To use this CAFA benchmarking software perform the following 4 steps:
- Generate Data (use the dataLoadingScripts directory):
usage: main.py [-h] [-o FILE] [-n FILE] [-g FILE] [-d DATAOUTPUT]
The purpose of this step is generate all swissprot data required to load into database for querying
optional arguments:
-h, --help show this help message and exit
-o FILE, --older FILE
Older swissprot input file.
-n FILE, --newer FILE
Newer swissprot input file.
-g FILE, --goterm FILE
Go term file, tab separated.
-d DATAOUTPUT, --dataoutput DATAOUTPUT
Provide path for redirecting your output.
-
Create database and load schema
1.Create the database in mysql command line:
create [dbname];
exit
2.mysql -u [username] -p [dbname] < cafa.sql
(Note: cafa.sql located in schema directory)
-
Loading data generated in Step (1) into the database created in Step (2):
Edit file: /dbCAFA/dataLoaderScripts/cafaDBLoading.txt to reflect dbNAME and file paths of all the data files generated in Step 1.

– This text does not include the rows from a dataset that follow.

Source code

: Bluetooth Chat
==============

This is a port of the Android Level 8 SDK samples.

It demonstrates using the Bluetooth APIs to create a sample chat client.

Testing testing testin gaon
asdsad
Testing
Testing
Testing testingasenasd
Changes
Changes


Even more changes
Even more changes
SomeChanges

Run the following command in shell:
mysql -u [username] -p < /dbCAFA/dataLoaderScripts/cafaDBLoading.txt
Note: Sometimes the path of the file is not found by mysql due to some problems, here is what I did to solve the issue:
sudo apt-get install apparmor-utils sudo aa-complain /usr/sbin/mysqld sudo /etc/init.d/apparmor reload
-
Benchmark generation (use folder benchmarkGeneration):
To generate benchmarks firstly modify 2nd line in cafaModel/modelCAFA.py to reflect your username, password and database name.
Next run the script in benchmarkGeneration folder
usage: generateBenchmarks.py [-h] [--chooseType CHOOSETYPE]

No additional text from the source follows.